Slice of Life - Learning to Live With Your Eyes Wide Open

Slice of Life is sponsored on Tuesdays by Two Writing Teachers. For the month of March we are posting a slice each day on our blog. Join in! 

To get better in writing, students need to write. It seems like common sense, doesn’t it? I’ve been preaching the same concept to my students about reading for years – you grow as a reader when you read. And I knew this as a writer, but I think sometimes I forget.

Today during our mini-lesson for writing workshop, I shared a realization with my class. The Slice of Life Challenge is three days old, yet I am already starting to see the payoff in my writing. Where I’m often struggling to come up with a topic to write about lately, during this challenge – knowing I need to write each day – I see writing possibilities everywhere.

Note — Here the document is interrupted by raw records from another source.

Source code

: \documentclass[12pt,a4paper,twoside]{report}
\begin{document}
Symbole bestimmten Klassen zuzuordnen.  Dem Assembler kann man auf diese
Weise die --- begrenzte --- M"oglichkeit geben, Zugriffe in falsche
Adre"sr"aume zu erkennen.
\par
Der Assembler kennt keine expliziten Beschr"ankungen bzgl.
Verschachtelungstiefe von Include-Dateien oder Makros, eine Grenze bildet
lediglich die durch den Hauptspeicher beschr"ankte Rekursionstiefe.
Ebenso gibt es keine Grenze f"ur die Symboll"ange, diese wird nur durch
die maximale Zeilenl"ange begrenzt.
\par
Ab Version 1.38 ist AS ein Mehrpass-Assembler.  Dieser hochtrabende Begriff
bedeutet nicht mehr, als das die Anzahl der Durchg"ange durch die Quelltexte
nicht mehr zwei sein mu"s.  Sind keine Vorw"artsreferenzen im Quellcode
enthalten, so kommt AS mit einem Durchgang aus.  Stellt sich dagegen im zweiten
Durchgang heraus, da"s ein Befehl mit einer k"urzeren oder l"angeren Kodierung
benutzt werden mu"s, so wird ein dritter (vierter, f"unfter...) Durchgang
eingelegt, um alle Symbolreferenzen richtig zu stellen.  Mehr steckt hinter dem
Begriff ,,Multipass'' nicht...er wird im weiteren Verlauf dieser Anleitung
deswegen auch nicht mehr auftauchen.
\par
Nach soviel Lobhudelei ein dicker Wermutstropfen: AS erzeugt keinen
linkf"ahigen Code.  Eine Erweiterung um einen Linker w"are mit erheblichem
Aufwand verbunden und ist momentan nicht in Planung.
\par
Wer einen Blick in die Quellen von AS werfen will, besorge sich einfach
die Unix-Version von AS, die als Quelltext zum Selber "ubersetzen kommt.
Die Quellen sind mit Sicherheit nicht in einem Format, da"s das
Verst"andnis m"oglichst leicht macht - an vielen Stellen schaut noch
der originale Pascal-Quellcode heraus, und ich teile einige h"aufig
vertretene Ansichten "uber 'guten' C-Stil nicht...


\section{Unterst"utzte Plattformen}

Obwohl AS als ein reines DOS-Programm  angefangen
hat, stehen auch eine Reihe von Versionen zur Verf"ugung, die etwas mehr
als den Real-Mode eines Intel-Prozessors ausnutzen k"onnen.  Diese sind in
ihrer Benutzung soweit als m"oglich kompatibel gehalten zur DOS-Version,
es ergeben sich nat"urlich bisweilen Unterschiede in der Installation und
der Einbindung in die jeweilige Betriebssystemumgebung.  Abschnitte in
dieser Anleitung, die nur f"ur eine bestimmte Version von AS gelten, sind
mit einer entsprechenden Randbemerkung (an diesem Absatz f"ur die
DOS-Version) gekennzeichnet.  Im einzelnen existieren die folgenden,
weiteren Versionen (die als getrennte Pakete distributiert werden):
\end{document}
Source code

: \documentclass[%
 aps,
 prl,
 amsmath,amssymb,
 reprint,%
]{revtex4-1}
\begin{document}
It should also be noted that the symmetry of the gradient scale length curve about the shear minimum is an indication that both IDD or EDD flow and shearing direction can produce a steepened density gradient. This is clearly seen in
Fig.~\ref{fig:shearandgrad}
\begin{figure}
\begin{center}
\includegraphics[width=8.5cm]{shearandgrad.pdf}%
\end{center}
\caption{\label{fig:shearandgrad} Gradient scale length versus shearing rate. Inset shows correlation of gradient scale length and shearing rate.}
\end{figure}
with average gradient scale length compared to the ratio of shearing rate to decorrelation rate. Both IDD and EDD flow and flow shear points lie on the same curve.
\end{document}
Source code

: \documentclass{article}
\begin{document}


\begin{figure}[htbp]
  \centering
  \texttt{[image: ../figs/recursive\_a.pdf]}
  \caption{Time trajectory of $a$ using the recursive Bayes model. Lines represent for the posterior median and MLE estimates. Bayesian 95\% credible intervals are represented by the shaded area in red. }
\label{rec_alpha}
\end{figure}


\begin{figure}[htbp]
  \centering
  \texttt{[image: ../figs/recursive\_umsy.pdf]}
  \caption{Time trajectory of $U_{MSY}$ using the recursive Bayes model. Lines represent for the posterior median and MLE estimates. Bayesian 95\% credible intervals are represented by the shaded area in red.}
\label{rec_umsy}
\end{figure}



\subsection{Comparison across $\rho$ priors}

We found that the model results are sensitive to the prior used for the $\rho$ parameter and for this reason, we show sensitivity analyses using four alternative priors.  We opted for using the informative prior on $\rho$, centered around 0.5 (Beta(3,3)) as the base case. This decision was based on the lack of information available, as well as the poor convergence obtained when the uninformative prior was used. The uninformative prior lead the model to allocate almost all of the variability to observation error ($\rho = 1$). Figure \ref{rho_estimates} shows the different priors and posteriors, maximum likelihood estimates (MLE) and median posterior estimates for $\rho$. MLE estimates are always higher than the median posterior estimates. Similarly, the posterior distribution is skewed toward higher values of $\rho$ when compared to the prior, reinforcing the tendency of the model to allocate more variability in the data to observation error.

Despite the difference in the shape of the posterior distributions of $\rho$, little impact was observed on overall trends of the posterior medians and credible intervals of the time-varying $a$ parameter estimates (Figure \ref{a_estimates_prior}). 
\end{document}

Just today I noticed and wondered about:

Lack of reflection. When reading The Invisible Boy to my students, they were horrified at how the boy, Brian, was left out. Yet the same students turned around and left a classmate out. How do I teach them to be more self-aware?

Admiration. My colleague, Brad Garrett, has begun a chapter book series for kids combining his love of sports and history. We talked, briefly, today about his next steps. I admire the risks he has taken and the work he has put into this new endeavor.

Gratitude. I had a quick note and gift from Brenda Power at Choice Literacy. Anytime Brenda sends you something, she includes a handwritten note. I love her messages and the time she puts in to being thoughtful.

Former students. Recently I read Gary Paulsen’s How Angel Peterson Got His Name. As I read it, the face of a student from last year kept popping into my mind. I was certain he would love it. I sent it to him through our school mail the next day at school. Josh read it and loved it. His mom returned the book tonight with some cookies and a note from Josh. It made my evening.

Each of these moments could be a slice on their own. What I find remarkable is that they are moments that would just pass me by if I wasn’t looking for them. I cannot find the source, but I clearly remember this quote: writers don’t lead more interesting lives, they just live them with their eyes wide open.  This challenge proves that to me. Stories are everywhere, just waiting to be told, and for us to pick up the pencil and write them down. I hope my students see that as well.